Star chef Kay Plunkett-Hogge shares two recipes from her new book Baan: Recipes & Stories From My Thai Home
Gaeng keow wan gai
A classic green chicken curry
(Prep: 15 mins – Cooking: 12-15 mins – Serves: 4)
for the paste
• ½tsp coriander seeds
• ½tsp cumin seeds
• 1 tsp white peppercorns
• A good pinch of salt
• 1 tbsp finely chopped & 1 tbsp finely chopped lemongrass
• Two Thai shallots or one regular, peeled and finely chopped
• 12 green Thai bird’s eye chillies, de-stemmed and chopped
• Two long green chillies,
destemmed and finely chopped
• 4 tbsp finely chopped fresh coriander (cilantro) root, with some stem attached
• One garlic clove, peeled and finely chopped
• 2cm / ¾-inch piece of fresh turmeric, finely chopped
• zest of one kaffir lime
• 1 tsp kapi (shrimp paste)
And for the curry
• 2 tbsp vegetable oil
• One 400ml / 14fl oz can of coconut milk
• 350g / 12oz chicken thighs, cut into 2cm / ¾inch dice
• 1–2 tbsp nam pla (fish sauce)
• a pinch of caster (superfine) sugar (optional)
• 65g/2¼ oz pea aubergines (eggplants)
• Two Thai round aubergines (eggplants), cut into quarters
• 100 g/3½ oz bamboo shoots, chopped
• Two long red chillies, diagonally sliced into three pieces
• Large handful Thai sweet basil
• One long orange chilli (optional)
Pound all the paste ingredients in a pestle and mortar (hardest first, as listed, working down to the softest), until you have a uniform, close-textured paste. If it’s not completely smooth, don’t worry. If you prefer to use a food processor or a blender, again work from hardest to softest, and add about 1 tablespoon water or more to bring the paste together. Heat the oil in a wok or saucepan and fry the paste until it smells fragrant (about a minute). Add half the coconut milk, bring to the boil slowly, stirring to dissolve the paste. Let the coconut milk simmer a little until you see oil appear on the surface. Then add 200 ml/7 fl oz/a cup of water and bring to the boil.
Add the chicken and bring back to the boil, then add the rest of the coconut milk. Bring back to the boil and simmer for about six minutes. Add the nam pla and the sugar, if using. Taste and adjust the seasoning. If it seems a little thick, add a little more water – you want a soupiness, not a thick gravy. Add the aubergines, the bamboo shoots and one of the long red chillies. Simmer for another three minutes or so. Taste – you want this to taste vibrant, hot, salty and herbaceous. Add the basil, the remaining red chilli and the whole orange chilli if you have one, and serve with some jasmine rice and nam pla prik (fish sauce with chillies).
Khao pad goong
Fried rice with prawns
Heat the wok or frying pan (skillet) until it’s very hot. Add the oil, then the garlic and stir-fry until golden. Add the prawns and the chillies, and carry on stirring, adding the nam pla, soy sauce and sugar, until the prawns are cooked. Add the cooked rice and stir through well, breaking up any clumps. Add the onion and the spring onion and incorporate well.

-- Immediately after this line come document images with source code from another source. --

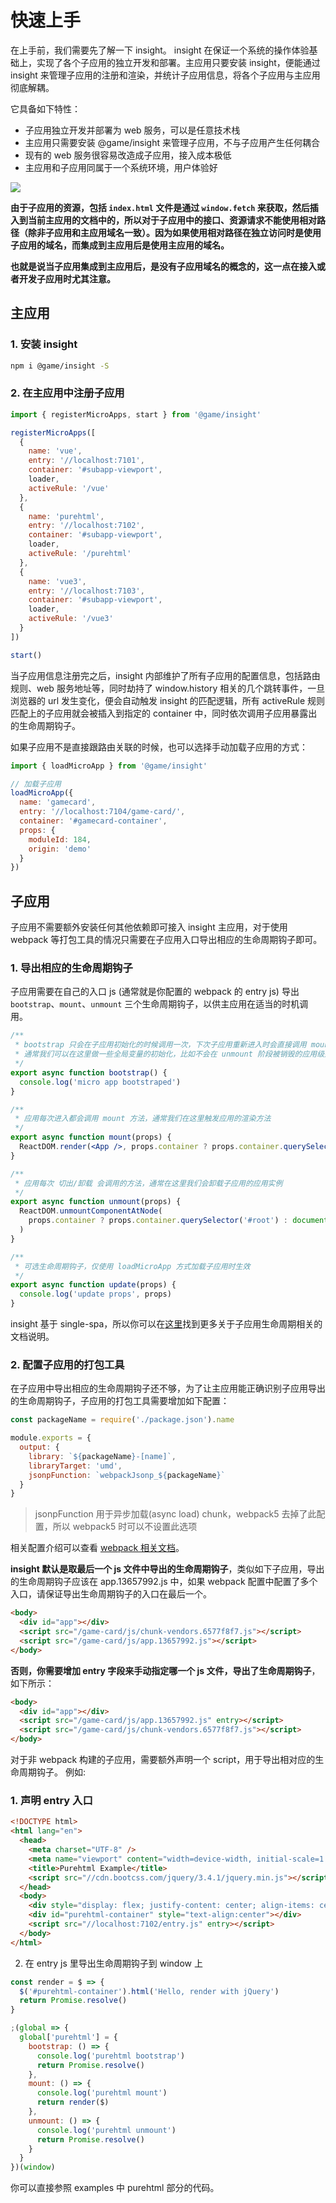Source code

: # 快速上手

在上手前，我们需要先了解一下 insight。 insight 在保证一个系统的操作体验基础上，实现了各个子应用的独立开发和部署。主应用只要安装 insight，便能通过 insight 来管理子应用的注册和渲染，并统计子应用信息，将各个子应用与主应用彻底解耦。

它具备如下特性：

- 子应用独立开发并部署为 web 服务，可以是任意技术栈
- 主应用只需要安装 @game/insight 来管理子应用，不与子应用产生任何耦合
- 现有的 web 服务很容易改造成子应用，接入成本极低
- 主应用和子应用同属于一个系统环境，用户体验好

![](../assets/framework.png)

**由于子应用的资源，包括 `index.html` 文件是通过 `window.fetch` 来获取，然后插入到当前主应用的文档中的，所以对于子应用中的接口、资源请求不能使用相对路径（除非子应用和主应用域名一致）。因为如果使用相对路径在独立访问时是使用子应用的域名，而集成到主应用后是使用主应用的域名。**

**也就是说当子应用集成到主应用后，是没有子应用域名的概念的，这一点在接入或者开发子应用时尤其注意。**

## 主应用

### 1. 安装 insight

```bash
npm i @game/insight -S
```

### 2. 在主应用中注册子应用

```js
import { registerMicroApps, start } from '@game/insight'

registerMicroApps([
  {
    name: 'vue',
    entry: '//localhost:7101',
    container: '#subapp-viewport',
    loader,
    activeRule: '/vue'
  },
  {
    name: 'purehtml',
    entry: '//localhost:7102',
    container: '#subapp-viewport',
    loader,
    activeRule: '/purehtml'
  },
  {
    name: 'vue3',
    entry: '//localhost:7103',
    container: '#subapp-viewport',
    loader,
    activeRule: '/vue3'
  }
])

start()
```

当子应用信息注册完之后，insight 内部维护了所有子应用的配置信息，包括路由规则、web 服务地址等，同时劫持了 window.history 相关的几个跳转事件，一旦浏览器的 url 发生变化，便会自动触发 insight 的匹配逻辑，所有 activeRule 规则匹配上的子应用就会被插入到指定的 container 中，同时依次调用子应用暴露出的生命周期钩子。

如果子应用不是直接跟路由关联的时候，也可以选择手动加载子应用的方式：

```js
import { loadMicroApp } from '@game/insight'

// 加载子应用
loadMicroApp({
  name: 'gamecard',
  entry: '//localhost:7104/game-card/',
  container: '#gamecard-container',
  props: {
    moduleId: 184,
    origin: 'demo'
  }
})
```

## 子应用

子应用不需要额外安装任何其他依赖即可接入 insight 主应用，对于使用 webpack 等打包工具的情况只需要在子应用入口导出相应的生命周期钩子即可。

### 1. 导出相应的生命周期钩子

子应用需要在自己的入口 js (通常就是你配置的 webpack 的 entry js) 导出 `bootstrap`、`mount`、`unmount` 三个生命周期钩子，以供主应用在适当的时机调用。

```jsx
/**
 * bootstrap 只会在子应用初始化的时候调用一次，下次子应用重新进入时会直接调用 mount 钩子，不会再重复触发 bootstrap。
 * 通常我们可以在这里做一些全局变量的初始化，比如不会在 unmount 阶段被销毁的应用级别的缓存等。
 */
export async function bootstrap() {
  console.log('micro app bootstraped')
}

/**
 * 应用每次进入都会调用 mount 方法，通常我们在这里触发应用的渲染方法
 */
export async function mount(props) {
  ReactDOM.render(<App />, props.container ? props.container.querySelector('#root') : document.getElementById('root'))
}

/**
 * 应用每次 切出/卸载 会调用的方法，通常在这里我们会卸载子应用的应用实例
 */
export async function unmount(props) {
  ReactDOM.unmountComponentAtNode(
    props.container ? props.container.querySelector('#root') : document.getElementById('root')
  )
}

/**
 * 可选生命周期钩子，仅使用 loadMicroApp 方式加载子应用时生效
 */
export async function update(props) {
  console.log('update props', props)
}
```

insight 基于 single-spa，所以你可以在[这里](https://single-spa.js.org/docs/building-applications.html#registered-application-lifecycle)找到更多关于子应用生命周期相关的文档说明。

### 2. 配置子应用的打包工具

在子应用中导出相应的生命周期钩子还不够，为了让主应用能正确识别子应用导出的生命周期钩子，子应用的打包工具需要增加如下配置：

```js
const packageName = require('./package.json').name

module.exports = {
  output: {
    library: `${packageName}-[name]`,
    libraryTarget: 'umd',
    jsonpFunction: `webpackJsonp_${packageName}`
  }
}
```

> jsonpFunction 用于异步加载(async load) chunk，webpack5 去掉了此配置，所以 webpack5 时可以不设置此选项

相关配置介绍可以查看 [webpack 相关文档](https://webpack.js.org/configuration/output/#outputlibrary)。

**insight 默认是取最后一个 js 文件中导出的生命周期钩子**，类似如下子应用，导出的生命周期钩子应该在 app.13657992.js 中，如果 webpack 配置中配置了多个入口，请保证导出生命周期钩子的入口在最后一个。

```html
<body>
  <div id="app"></div>
  <script src="/game-card/js/chunk-vendors.6577f8f7.js"></script>
  <script src="/game-card/js/app.13657992.js"></script>
</body>
```

**否则，你需要增加 entry 字段来手动指定哪一个 js 文件，导出了生命周期钩子**，如下所示：

```html
<body>
  <div id="app"></div>
  <script src="/game-card/js/app.13657992.js" entry></script>
  <script src="/game-card/js/chunk-vendors.6577f8f7.js"></script>
</body>
```

对于非 webpack 构建的子应用，需要额外声明一个 script，用于导出相对应的生命周期钩子。
例如:

### 1. 声明 entry 入口

```html
<!DOCTYPE html>
<html lang="en">
  <head>
    <meta charset="UTF-8" />
    <meta name="viewport" content="width=device-width, initial-scale=1.0" />
    <title>Purehtml Example</title>
    <script src="//cdn.bootcss.com/jquery/3.4.1/jquery.min.js"></script>
  </head>
  <body>
    <div style="display: flex; justify-content: center; align-items: center; height: 200px;">Purehtml Example</div>
    <div id="purehtml-container" style="text-align:center"></div>
    <script src="//localhost:7102/entry.js" entry></script>
  </body>
</html>
```

2. 在 entry js 里导出生命周期钩子到 window 上

```javascript
const render = $ => {
  $('#purehtml-container').html('Hello, render with jQuery')
  return Promise.resolve()
}

;(global => {
  global['purehtml'] = {
    bootstrap: () => {
      console.log('purehtml bootstrap')
      return Promise.resolve()
    },
    mount: () => {
      console.log('purehtml mount')
      return render($)
    },
    unmount: () => {
      console.log('purehtml unmount')
      return Promise.resolve()
    }
  }
})(window)
```

你可以直接参照 examples 中 purehtml 部分的代码。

Season with white pepper, then turn on to plates and serve sprinkled with coriander and with the cucumber slices and lime wedges on the side.
Fried rice is one of the great comfort dishes – it’s filling, soothing and satisfying. I’ve used prawns in this version, but you can use slivered beef, pork, chicken, tofu, whatever. Feel free to pull back the chilli, too, if you like. You can always add extra heat later with some nam pla prik (fish sauce with chillies).
Three words of cooking caution: firstly, when you add the rice, you may be tempted to add more oil… Don’t do it! It will make the dish claggy. Keep breaking up the rice as you stir it through the wok, and work through it. Secondly, if you want to make this for more than two, by all means do. But don’t double up all the ingredients and throw it all into one wok. Make the dish once, wipe out your wok, and go again with the second batch. Thirdly, make sure the cooked rice is at room temperature when you make this. If it’s too warm and steamy, it will clump and stick. If it’s too cold, it will turn out as hard as a rock.